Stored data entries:

<<<<

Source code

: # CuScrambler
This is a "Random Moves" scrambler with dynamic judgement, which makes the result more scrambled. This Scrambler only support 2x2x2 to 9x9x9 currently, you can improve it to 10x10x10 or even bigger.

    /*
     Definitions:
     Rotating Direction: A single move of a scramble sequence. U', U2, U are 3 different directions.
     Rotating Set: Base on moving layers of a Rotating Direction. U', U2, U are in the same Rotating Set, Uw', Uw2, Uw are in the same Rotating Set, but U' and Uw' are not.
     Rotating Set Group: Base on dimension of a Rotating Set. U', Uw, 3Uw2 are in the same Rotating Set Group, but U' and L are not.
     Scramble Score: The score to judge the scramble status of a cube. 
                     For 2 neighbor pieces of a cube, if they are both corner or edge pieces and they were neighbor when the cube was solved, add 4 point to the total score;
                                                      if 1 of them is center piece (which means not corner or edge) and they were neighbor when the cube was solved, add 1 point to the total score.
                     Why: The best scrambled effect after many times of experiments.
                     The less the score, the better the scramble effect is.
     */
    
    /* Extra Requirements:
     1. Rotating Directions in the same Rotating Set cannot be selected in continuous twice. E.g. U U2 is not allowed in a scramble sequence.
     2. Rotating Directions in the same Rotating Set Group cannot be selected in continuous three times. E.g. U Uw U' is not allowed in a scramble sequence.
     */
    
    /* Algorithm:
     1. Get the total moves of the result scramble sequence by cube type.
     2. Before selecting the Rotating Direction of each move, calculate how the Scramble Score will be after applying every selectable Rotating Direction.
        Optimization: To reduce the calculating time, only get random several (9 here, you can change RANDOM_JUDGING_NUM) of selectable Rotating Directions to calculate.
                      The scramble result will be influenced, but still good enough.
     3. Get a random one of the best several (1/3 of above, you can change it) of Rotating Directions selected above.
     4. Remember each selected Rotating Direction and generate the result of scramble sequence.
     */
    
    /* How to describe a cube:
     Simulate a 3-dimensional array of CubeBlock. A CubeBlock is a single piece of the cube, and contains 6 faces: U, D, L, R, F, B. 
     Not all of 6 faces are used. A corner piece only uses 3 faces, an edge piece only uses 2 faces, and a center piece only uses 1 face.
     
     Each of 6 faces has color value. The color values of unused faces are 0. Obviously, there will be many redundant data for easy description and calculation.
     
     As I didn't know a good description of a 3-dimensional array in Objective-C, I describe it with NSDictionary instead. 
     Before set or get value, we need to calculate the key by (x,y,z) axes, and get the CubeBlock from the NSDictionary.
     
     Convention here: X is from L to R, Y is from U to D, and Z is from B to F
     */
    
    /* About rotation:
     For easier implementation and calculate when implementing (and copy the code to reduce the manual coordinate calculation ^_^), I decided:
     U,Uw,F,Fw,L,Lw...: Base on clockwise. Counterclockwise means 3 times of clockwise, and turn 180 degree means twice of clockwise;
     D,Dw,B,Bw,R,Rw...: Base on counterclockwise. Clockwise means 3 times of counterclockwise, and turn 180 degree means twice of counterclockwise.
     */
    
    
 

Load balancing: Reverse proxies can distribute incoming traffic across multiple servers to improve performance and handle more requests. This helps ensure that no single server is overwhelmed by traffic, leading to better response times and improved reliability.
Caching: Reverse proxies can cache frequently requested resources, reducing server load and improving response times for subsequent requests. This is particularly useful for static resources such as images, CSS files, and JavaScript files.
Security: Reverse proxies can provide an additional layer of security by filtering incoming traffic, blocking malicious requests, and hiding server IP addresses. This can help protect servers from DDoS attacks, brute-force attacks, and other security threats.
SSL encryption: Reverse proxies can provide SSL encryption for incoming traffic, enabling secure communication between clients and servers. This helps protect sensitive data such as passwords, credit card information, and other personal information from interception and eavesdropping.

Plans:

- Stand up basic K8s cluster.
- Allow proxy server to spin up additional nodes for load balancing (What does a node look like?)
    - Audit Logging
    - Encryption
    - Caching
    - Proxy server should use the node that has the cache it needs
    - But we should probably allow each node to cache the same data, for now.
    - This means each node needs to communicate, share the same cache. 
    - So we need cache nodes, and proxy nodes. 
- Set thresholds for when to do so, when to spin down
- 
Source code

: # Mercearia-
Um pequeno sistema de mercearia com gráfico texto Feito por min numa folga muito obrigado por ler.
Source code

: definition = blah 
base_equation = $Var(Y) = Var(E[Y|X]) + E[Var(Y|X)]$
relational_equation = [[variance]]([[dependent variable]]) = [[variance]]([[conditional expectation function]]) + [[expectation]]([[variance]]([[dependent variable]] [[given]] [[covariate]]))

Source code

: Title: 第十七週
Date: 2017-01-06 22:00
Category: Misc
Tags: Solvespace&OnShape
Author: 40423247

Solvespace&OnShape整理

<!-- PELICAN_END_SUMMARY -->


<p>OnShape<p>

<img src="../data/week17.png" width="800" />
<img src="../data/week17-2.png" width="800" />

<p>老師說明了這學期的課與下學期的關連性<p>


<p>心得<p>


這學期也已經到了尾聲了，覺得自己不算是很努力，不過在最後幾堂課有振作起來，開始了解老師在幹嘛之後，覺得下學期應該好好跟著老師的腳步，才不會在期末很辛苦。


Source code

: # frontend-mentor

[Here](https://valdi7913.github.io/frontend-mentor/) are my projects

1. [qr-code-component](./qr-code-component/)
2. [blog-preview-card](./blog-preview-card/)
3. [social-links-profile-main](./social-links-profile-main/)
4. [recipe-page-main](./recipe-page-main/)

>>>>

[Exercise directions]
Copy each entry above exactly, character for character.

[Expected answer]
Source code

: # CuScrambler
This is a "Random Moves" scrambler with dynamic judgement, which makes the result more scrambled. This Scrambler only support 2x2x2 to 9x9x9 currently, you can improve it to 10x10x10 or even bigger.

    /*
     Definitions:
     Rotating Direction: A single move of a scramble sequence. U', U2, U are 3 different directions.
     Rotating Set: Base on moving layers of a Rotating Direction. U', U2, U are in the same Rotating Set, Uw', Uw2, Uw are in the same Rotating Set, but U' and Uw' are not.
     Rotating Set Group: Base on dimension of a Rotating Set. U', Uw, 3Uw2 are in the same Rotating Set Group, but U' and L are not.
     Scramble Score: The score to judge the scramble status of a cube. 
                     For 2 neighbor pieces of a cube, if they are both corner or edge pieces and they were neighbor when the cube was solved, add 4 point to the total score;
                                                      if 1 of them is center piece (which means not corner or edge) and they were neighbor when the cube was solved, add 1 point to the total score.
                     Why: The best scrambled effect after many times of experiments.
                     The less the score, the better the scramble effect is.
     */
    
    /* Extra Requirements:
     1. Rotating Directions in the same Rotating Set cannot be selected in continuous twice. E.g. U U2 is not allowed in a scramble sequence.
     2. Rotating Directions in the same Rotating Set Group cannot be selected in continuous three times. E.g. U Uw U' is not allowed in a scramble sequence.
     */
    
    /* Algorithm:
     1. Get the total moves of the result scramble sequence by cube type.
     2. Before selecting the Rotating Direction of each move, calculate how the Scramble Score will be after applying every selectable Rotating Direction.
        Optimization: To reduce the calculating time, only get random several (9 here, you can change RANDOM_JUDGING_NUM) of selectable Rotating Directions to calculate.
                      The scramble result will be influenced, but still good enough.
     3. Get a random one of the best several (1/3 of above, you can change it) of Rotating Directions selected above.
     4. Remember each selected Rotating Direction and generate the result of scramble sequence.
     */
    
    /* How to describe a cube:
     Simulate a 3-dimensional array of CubeBlock. A CubeBlock is a single piece of the cube, and contains 6 faces: U, D, L, R, F, B. 
     Not all of 6 faces are used. A corner piece only uses 3 faces, an edge piece only uses 2 faces, and a center piece only uses 1 face.
     
     Each of 6 faces has color value. The color values of unused faces are 0. Obviously, there will be many redundant data for easy description and calculation.
     
     As I didn't know a good description of a 3-dimensional array in Objective-C, I describe it with NSDictionary instead. 
     Before set or get value, we need to calculate the key by (x,y,z) axes, and get the CubeBlock from the NSDictionary.
     
     Convention here: X is from L to R, Y is from U to D, and Z is from B to F
     */
    
    /* About rotation:
     For easier implementation and calculate when implementing (and copy the code to reduce the manual coordinate calculation ^_^), I decided:
     U,Uw,F,Fw,L,Lw...: Base on clockwise. Counterclockwise means 3 times of clockwise, and turn 180 degree means twice of clockwise;
     D,Dw,B,Bw,R,Rw...: Base on counterclockwise. Clockwise means 3 times of counterclockwise, and turn 180 degree means twice of counterclockwise.
     */
    
    
 

Load balancing: Reverse proxies can distribute incoming traffic across multiple servers to improve performance and handle more requests. This helps ensure that no single server is overwhelmed by traffic, leading to better response times and improved reliability.
Caching: Reverse proxies can cache frequently requested resources, reducing server load and improving response times for subsequent requests. This is particularly useful for static resources such as images, CSS files, and JavaScript files.
Security: Reverse proxies can provide an additional layer of security by filtering incoming traffic, blocking malicious requests, and hiding server IP addresses. This can help protect servers from DDoS attacks, brute-force attacks, and other security threats.
SSL encryption: Reverse proxies can provide SSL encryption for incoming traffic, enabling secure communication between clients and servers. This helps protect sensitive data such as passwords, credit card information, and other personal information from interception and eavesdropping.

Plans:

- Stand up basic K8s cluster.
- Allow proxy server to spin up additional nodes for load balancing (What does a node look like?)
    - Audit Logging
    - Encryption
    - Caching
    - Proxy server should use the node that has the cache it needs
    - But we should probably allow each node to cache the same data, for now.
    - This means each node needs to communicate, share the same cache. 
    - So we need cache nodes, and proxy nodes. 
- Set thresholds for when to do so, when to spin down
- 
Source code

: # Mercearia-
Um pequeno sistema de mercearia com gráfico texto Feito por min numa folga muito obrigado por ler.
Source code

: definition = blah 
base_equation = $Var(Y) = Var(E[Y|X]) + E[Var(Y|X)]$
relational_equation = [[variance]]([[dependent variable]]) = [[variance]]([[conditional expectation function]]) + [[expectation]]([[variance]]([[dependent variable]] [[given]] [[covariate]]))

Source code

: Title: 第十七週
Date: 2017-01-06 22:00
Category: Misc
Tags: Solvespace&OnShape
Author: 40423247

Solvespace&OnShape整理

<!-- PELICAN_END_SUMMARY -->


<p>OnShape<p>

<img src="../data/week17.png" width="800" />
<img src="../data/week17-2.png" width="800" />

<p>老師說明了這學期的課與下學期的關連性<p>


<p>心得<p>


這學期也已經到了尾聲了，覺得自己不算是很努力，不過在最後幾堂課有振作起來，開始了解老師在幹嘛之後，覺得下學期應該好好跟著老師的腳步，才不會在期末很辛苦。


Source code

: # frontend-mentor

[Here](https://valdi7913.github.io/frontend-mentor/) are my projects

1. [qr-code-component](./qr-code-component/)
2. [blog-preview-card](./blog-preview-card/)
3. [social-links-profile-main](./social-links-profile-main/)
4. [recipe-page-main](./recipe-page-main/)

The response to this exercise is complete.